What a community needs might not be cutting-edge science, but researchers have an ethical obligation to treat their community partners fairly and ensure mutual benefit. “Be flexible about how you can match what you can do to what the community needs,” Cutts says. For example, her research team didn’t have expertise in the heavy metal analysis her community partners requested, but she was able to secure funding to pay another lab to run the soil samples.

“Listen for and identify ways to fill data gaps and address community needs,” Cutts advises. “A data gap itself is the beginning of a question, not the end of one. It’s not, ‘we can’t do that because there is no data.’ The absence of the data itself might be the problem.”

Critically consider how to engage and share back.

Ethically engaging communities includes being mindful about how to collect information and how to return results.

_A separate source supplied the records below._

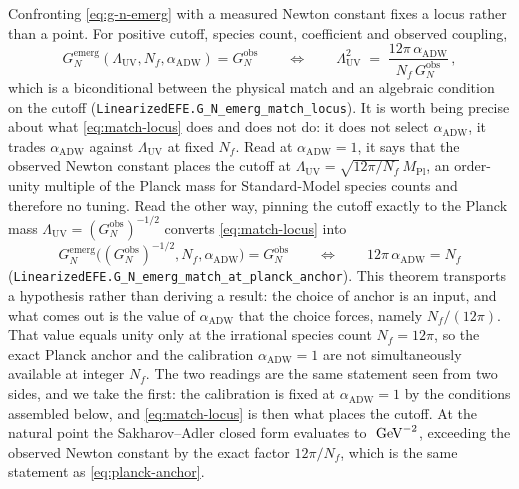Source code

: \documentclass[aps,prd,nofootinbib,superscriptaddress,12pt]{revtex4-2}
\DeclareRobustCommand{\lb}{\discretionary{}{}{}}
\begin{document}
Confronting \eqref{eq:g-n-emerg} with a measured Newton constant fixes a locus
rather than a point. For positive cutoff, species count, coefficient and
observed coupling,
\begin{equation}
\label{eq:match-locus}
G_N^{\mathrm{emerg}}(\Lambda_{\mathrm{UV}}, N_f, \alpha_{\mathrm{ADW}})
= G_N^{\mathrm{obs}}
\qquad\Longleftrightarrow\qquad
\Lambda_{\mathrm{UV}}^{2}
\;=\; \frac{12\pi\,\alpha_{\mathrm{ADW}}}{N_f\,G_N^{\mathrm{obs}}}\,,
\end{equation}
which is a biconditional between the physical match and an algebraic condition
on the cutoff (\texttt{Linearized\lb{}EFE.\lb{}G\_\lb{}N\_\lb{}emerg\_\lb{}match\_\lb{}locus}). It is worth
being precise about what \eqref{eq:match-locus} does and does not do: it does
not select $\alpha_{\mathrm{ADW}}$, it trades $\alpha_{\mathrm{ADW}}$ against
$\Lambda_{\mathrm{UV}}$ at fixed $N_f$. Read at $\alpha_{\mathrm{ADW}} = 1$, it
says that the observed Newton constant places the cutoff at
$\Lambda_{\mathrm{UV}} = \sqrt{12\pi/N_f}\,M_{\mathrm{Pl}}$, an order-unity
multiple of the Planck mass for Standard-Model species counts and therefore no
tuning. Read the other way, pinning the cutoff exactly to the Planck mass
$\Lambda_{\mathrm{UV}} = (G_N^{\mathrm{obs}})^{-1/2}$ converts
\eqref{eq:match-locus} into
\begin{equation}
\label{eq:planck-anchor}
G_N^{\mathrm{emerg}}\bigl((G_N^{\mathrm{obs}})^{-1/2}, N_f,
  \alpha_{\mathrm{ADW}}\bigr) = G_N^{\mathrm{obs}}
\qquad\Longleftrightarrow\qquad
12\pi\,\alpha_{\mathrm{ADW}} = N_f
\end{equation}
(\texttt{Linearized\lb{}EFE.\lb{}G\_\lb{}N\_\lb{}emerg\_\lb{}match\_\lb{}at\_\lb{}planck\_\lb{}anchor}). This theorem
transports a hypothesis rather than deriving a result: the choice of anchor is
an input, and what comes out is the value of $\alpha_{\mathrm{ADW}}$ that the
choice forces, namely $N_f/(12\pi)$. That value equals unity only at the
irrational species count $N_f = 12\pi$, so the exact Planck anchor and the
calibration $\alpha_{\mathrm{ADW}} = 1$ are not simultaneously available at
integer $N_f$. The two readings are the same statement seen from two sides, and
we take the first: the calibration is fixed at $\alpha_{\mathrm{ADW}} = 1$ by
the conditions assembled below, and \eqref{eq:match-locus} is then what places
the cutoff. At the natural point the Sakharov--Adler closed form evaluates to
$\unskip\ \mathrm{GeV}^{-2}$,
exceeding the observed Newton constant by the exact factor $12\pi/N_f$, which
is the same statement as \eqref{eq:planck-anchor}.
\end{document}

“Ask people to participate in a way that’s useful and relevant to them,” Cutts says. In her study, residents collected soil samples themselves, as community specialists walked them through the protocol, and personal results were returned and explained in person. Community specialists showed residents how the samples from their own yards compared to community values and samples taken on the NC State campus, and anonymized results were shared back at higher community levels.

Often, residents asked about other local projects or disaster recovery programs, so Cutts ensured they were provided with contact information and additional resources for getting answers to their questions.

“Scientists get nervous about sharing info” that doesn’t directly relate to their own project, Cutts says, but providing this information––and in the right way––helps address important needs. “Access to information about your environment is very sparse in low-income, rural communities, and it’s often left to the individual to find information,” Cutts says. When sharing back answers to specific questions asked by only one or two people, “it’s less stigmatizing or obvious to give the same information to everyone on the same sheet,” she suggests.

Don’t be afraid to be human.

“In disaster research, the idea of political neutrality is oppressive,” Cutts says. Researchers’ attempts to be objective can leave them insensitive to disaster survivors’ trauma, exacerbating harm.

“Scientists want to have boundaries,” Cutts says, “but they can permeate the boundary of outside objectivity with compassion, and it’ll be okay.”

Consider whether barriers or decisions are “an actual restriction or just a conventional one,” Cutts says. Self-reflection and compassion can improve both the process and outcomes of community-engaged research.